Un jour Pina a demandé feels very true to Pina Bausch’s mentality as it has many moments of humour, but also many moments of profundity. The choreographer was known for starting a new piece as a complete blank canvas, and following the direction of her dancers’ responses to prompts such as questions, invitations to describe memories. In fact, one of the most memorable moments in Nelken was conceived this way. A very young and blonde Hans Beenhakker tells us how when Bausch asked, “What is something you’re proud of?”, he shared that he’d recently spent a summer in America and learned Gershwin’s The Man I Love in American Sign Language (ASL). It is so charming; he is contagiously enthusiastic and signs us the whole song. Thanks to Akerman we see Beenhakker through Bausch’s eyes, and it is not hard to understand why she chose to make this ASL motif so central to Nelken. I felt like I was watching a seminal moment of dance history!

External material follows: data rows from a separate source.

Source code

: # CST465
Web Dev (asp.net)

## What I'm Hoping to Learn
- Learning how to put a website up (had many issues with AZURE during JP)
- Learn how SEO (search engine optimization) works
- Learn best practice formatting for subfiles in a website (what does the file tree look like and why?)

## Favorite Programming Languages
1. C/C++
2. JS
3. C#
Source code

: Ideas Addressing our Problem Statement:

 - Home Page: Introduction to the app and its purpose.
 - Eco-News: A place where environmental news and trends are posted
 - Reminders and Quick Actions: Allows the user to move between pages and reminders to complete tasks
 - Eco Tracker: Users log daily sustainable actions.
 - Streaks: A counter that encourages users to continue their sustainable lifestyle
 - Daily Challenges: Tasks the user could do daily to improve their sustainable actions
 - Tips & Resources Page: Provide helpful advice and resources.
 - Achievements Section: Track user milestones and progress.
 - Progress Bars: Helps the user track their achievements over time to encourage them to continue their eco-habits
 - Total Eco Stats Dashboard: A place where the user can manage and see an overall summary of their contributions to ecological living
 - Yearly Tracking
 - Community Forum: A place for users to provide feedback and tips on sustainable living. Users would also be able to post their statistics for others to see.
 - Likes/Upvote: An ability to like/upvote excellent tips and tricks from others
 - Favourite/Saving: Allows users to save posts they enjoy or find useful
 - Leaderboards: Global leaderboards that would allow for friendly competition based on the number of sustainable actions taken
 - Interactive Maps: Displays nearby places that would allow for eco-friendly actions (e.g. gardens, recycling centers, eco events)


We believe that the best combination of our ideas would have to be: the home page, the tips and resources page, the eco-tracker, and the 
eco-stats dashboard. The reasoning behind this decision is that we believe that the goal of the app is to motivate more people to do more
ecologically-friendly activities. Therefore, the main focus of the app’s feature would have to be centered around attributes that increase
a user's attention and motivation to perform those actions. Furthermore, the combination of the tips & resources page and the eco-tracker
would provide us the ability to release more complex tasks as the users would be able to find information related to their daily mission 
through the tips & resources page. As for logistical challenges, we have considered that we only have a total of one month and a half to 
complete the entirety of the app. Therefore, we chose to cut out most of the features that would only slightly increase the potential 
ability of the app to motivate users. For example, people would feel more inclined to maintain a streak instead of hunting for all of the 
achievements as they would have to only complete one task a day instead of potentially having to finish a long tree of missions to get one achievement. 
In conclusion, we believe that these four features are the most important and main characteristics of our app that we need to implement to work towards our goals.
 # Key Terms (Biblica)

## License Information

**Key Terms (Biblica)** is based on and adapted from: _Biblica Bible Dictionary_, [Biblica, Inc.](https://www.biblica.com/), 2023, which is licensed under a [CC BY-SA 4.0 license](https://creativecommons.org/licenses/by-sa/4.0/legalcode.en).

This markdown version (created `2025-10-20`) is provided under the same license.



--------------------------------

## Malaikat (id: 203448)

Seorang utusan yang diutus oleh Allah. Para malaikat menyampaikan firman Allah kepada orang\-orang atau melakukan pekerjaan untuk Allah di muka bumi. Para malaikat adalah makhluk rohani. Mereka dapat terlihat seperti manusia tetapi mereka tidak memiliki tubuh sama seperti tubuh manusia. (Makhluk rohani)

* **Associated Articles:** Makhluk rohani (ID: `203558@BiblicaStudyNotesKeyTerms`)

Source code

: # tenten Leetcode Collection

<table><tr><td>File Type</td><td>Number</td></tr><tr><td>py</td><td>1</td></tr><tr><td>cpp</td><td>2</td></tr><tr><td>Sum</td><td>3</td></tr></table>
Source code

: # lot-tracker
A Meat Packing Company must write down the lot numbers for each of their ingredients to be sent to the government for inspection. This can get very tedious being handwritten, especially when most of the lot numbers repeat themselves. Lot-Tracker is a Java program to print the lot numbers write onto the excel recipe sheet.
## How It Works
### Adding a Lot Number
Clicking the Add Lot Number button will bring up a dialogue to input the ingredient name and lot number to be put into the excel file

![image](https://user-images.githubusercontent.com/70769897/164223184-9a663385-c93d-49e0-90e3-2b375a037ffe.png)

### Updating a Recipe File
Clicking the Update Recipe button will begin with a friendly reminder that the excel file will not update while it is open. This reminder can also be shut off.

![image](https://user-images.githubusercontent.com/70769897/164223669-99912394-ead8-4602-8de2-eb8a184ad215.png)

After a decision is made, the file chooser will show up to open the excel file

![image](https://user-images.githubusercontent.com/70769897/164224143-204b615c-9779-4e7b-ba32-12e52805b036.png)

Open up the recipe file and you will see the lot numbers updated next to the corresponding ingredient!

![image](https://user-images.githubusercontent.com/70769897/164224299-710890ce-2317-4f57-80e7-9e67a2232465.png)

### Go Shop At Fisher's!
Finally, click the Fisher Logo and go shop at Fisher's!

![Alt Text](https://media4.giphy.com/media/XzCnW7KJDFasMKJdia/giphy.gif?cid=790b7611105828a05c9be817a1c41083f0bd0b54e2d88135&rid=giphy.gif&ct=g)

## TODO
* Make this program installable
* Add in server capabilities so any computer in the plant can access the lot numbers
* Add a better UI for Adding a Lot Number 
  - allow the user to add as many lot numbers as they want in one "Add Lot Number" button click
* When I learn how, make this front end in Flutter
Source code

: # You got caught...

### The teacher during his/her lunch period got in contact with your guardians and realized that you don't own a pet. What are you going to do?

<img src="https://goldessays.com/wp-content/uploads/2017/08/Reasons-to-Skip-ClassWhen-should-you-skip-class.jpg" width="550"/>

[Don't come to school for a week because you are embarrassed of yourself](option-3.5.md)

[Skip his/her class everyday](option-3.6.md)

And what of Pina herself? She appears every now and then, at the end of reams of blue spirals of cigarette smoke, nodding her head in rhythmic approval. It is kind of what I already feel about Bausch; her work says it all for her. I’m sure many Bausch fans are familiar with the terrific Wim Wenders film Pina (2011), which in its scale, ambition and vast amount of footage is a fitting ode to one of the greatest artists of all time. If Wenders’ Pina is the grand sweeping elegy read at the funeral, Un jour Pina a demandé is the private shoebox of old letters and photographs kept from the start of the relationship, to savour the person beneath and before the legacy. And is that not at the very heart of any Bausch piece?

Vollmond

A week later, I make my way to Sadler’s Wells for the annual February Tanztheater Wuppertal show. As always, it’s packed. The offering this year is Vollmond (Full Moon), premiered in 2006 and last performed in London in 2013. It was one of the last pieces Bausch choreographed before her death in 2009, which to me bestows some sort of mythical status upon an already visually mythical piece. If you’ve seen Wenders’ Pina, it’s The One With the Rock and the Rain. 

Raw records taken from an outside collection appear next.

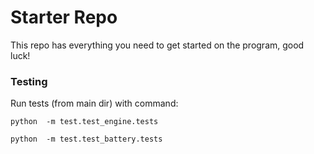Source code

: # Starter Repo
This repo has everything you need to get started on the program, good luck!
### Testing
Run tests (from main dir) with command:

`python  -m test.test_engine.tests`

`python  -m test.test_battery.tests `
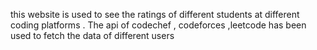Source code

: this website is used to see the ratings of different students at different coding platforms . The api of codechef , codeforces ,leetcode has been used to fetch the data of different users
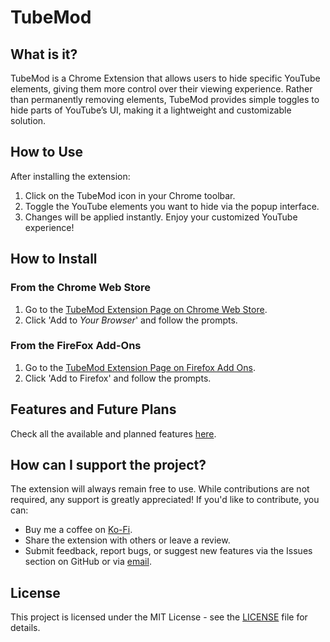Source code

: # TubeMod

## What is it?

TubeMod is a Chrome Extension that allows users to hide specific YouTube elements, giving them more control over their viewing experience. Rather than permanently removing elements, TubeMod provides simple toggles to hide parts of YouTube’s UI, making it a lightweight and customizable solution.

## How to Use

After installing the extension:

1. Click on the TubeMod icon in your Chrome toolbar.
2. Toggle the YouTube elements you want to hide via the popup interface.
3. Changes will be applied instantly. Enjoy your customized YouTube experience!

## How to Install

### From the Chrome Web Store

1. Go to the [TubeMod Extension Page on Chrome Web Store](https://chromewebstore.google.com/detail/tubemod/mhhalndcidpfcemnlidabgieccknndei).
2. Click 'Add to _Your Browser_' and follow the prompts.

### From the FireFox Add-Ons

1. Go to the [TubeMod Extension Page on Firefox Add Ons](https://addons.mozilla.org/en-GB/firefox/addon/tubemod/).
2. Click 'Add to Firefox' and follow the prompts.

## Features and Future Plans

Check all the available and planned features [here](./documentation/Features.md).

## How can I support the project?

The extension will always remain free to use. While contributions are not required, any support is greatly appreciated! If you'd like to contribute, you can:

- Buy me a coffee on [Ko-Fi](ko-fi.com/pedrogregorio).
- Share the extension with others or leave a review.
- Submit feedback, report bugs, or suggest new features via the Issues section on GitHub or via [email](mailto:pedro-gregorio@outlook.pt).

## License

This project is licensed under the MIT License - see the [LICENSE](LICENSE) file for details.
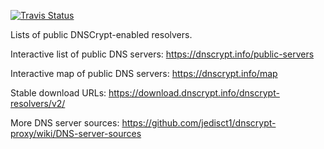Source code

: [![Travis Status](https://travis-ci.org/DNSCrypt/dnscrypt-resolvers.svg?branch=master)](https://travis-ci.org/DNSCrypt/dnscrypt-resvolers/builds/)

Lists of public DNSCrypt-enabled resolvers.

Interactive list of public DNS servers:
https://dnscrypt.info/public-servers

Interactive map of public DNS servers:
https://dnscrypt.info/map

Stable download URLs:
https://download.dnscrypt.info/dnscrypt-resolvers/v2/

More DNS server sources:
https://github.com/jedisct1/dnscrypt-proxy/wiki/DNS-server-sources
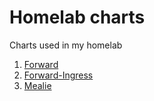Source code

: # Homelab charts
Charts used in my homelab

1. [Forward](./charts/forward)
2. [Forward-Ingress](./charts/forward-ingress)
3. [Mealie](./charts/mealie)
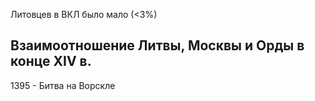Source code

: Литовцев в ВКЛ было мало (<3%)

## Взаимоотношение Литвы, Москвы и Орды в конце XIV в. 

1395 - Битва на Ворскле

Image Credit Martin Argyroglo.

For those unfamiliar with Bausch, Vollmond is a perfect example of what she’s about. The company name, Tanztheater, literally means ‘dance theatre’ in German. With origins in Rudolf Laban’s theories of dance, it is a combination of many things: dance, music, speech, sets and the everyday. Bausch is considered to be at the forefront of the tanztheater movement and in my view, Vollmond is tanztheater at its finest. It is a two-act show, with the interval serving as a dividing line. The first half presents each of the tanztheater elements as distinct things – we see the quiet imposingness of the rock glisten in the lashing rain; we listen to humorous interactions between dancers (including a bra-unfastening admonishment) and a range of striking songs; and we see a vast spectrum of movement types, from pouring water into glasses, to beautiful dance solos. Then in the second half, Vollmond throws these elements into a melting pot, blurring the lines between them and showing the narrative power tanztheater can have. I noted that while the first half felt humanistic, the second was animalistic, much more primal. Much like the storied effect of the full moon.

On this note, I couldn’t stop noticing other connections to folklore and all things primeval. The set itself, that giant and unexplained stationary rock, reminds me of Stonehenge, of the monolith in 2001: A Space Odyssey… And by the end of the piece, I’m convinced it has had a similar awakening/corrupting (however you choose to interpret it) effect on the Tanztheater dancers as to Kubrick’s apes. As I mentioned before, the second act transforms into an entirely different beast, ritualistic and lawless like a witches’ Sabbath.

One group moment towards the end sees the dancers imitating waves, their arms curving in scythe-like crescent shapes against the pouring rain. Where the first half shows everyday interactions with water, such as pouring and splashing, the second interacts with it in much more bestial ways. We see running and sliding; dancing free of all inhibitions; throwing the water right back up at the sky almost as though giving thanks for its bestowal. The increasingly frenetic music and movements are in synergy with one another, and everything reaches the point it was striving for, coming full circle like the full moon.

Speaking of full circle, I have to mention one dancer in particular. The marvellous Ditta Miranda Jasifi, a longtime Bausch collaborator whose tiny frame packs immense power and steals every scene she is in. Jasifi is my abiding memory from the Wenders film, and the Vollmond clips especially. She is one of only two original cast members and it is clear to see why Bausch gave her the closest thing to a main role – she stuns. I can’t believe it but Jasifi was born in 1967! The current Tanztheater ensemble has a majority of new, young dancers who never worked with Bausch, and they are all fabulous (special shout-out to Dean Biosca, whose charisma and humour she would’ve loved). But it is really, really special to see Jasifi in Vollmond, for what I predict may be the last time. It will live on of course (all of Bausch’s works will) but there is something so intrinsically hers about it. A true full circle moment beneath a beautiful full moon.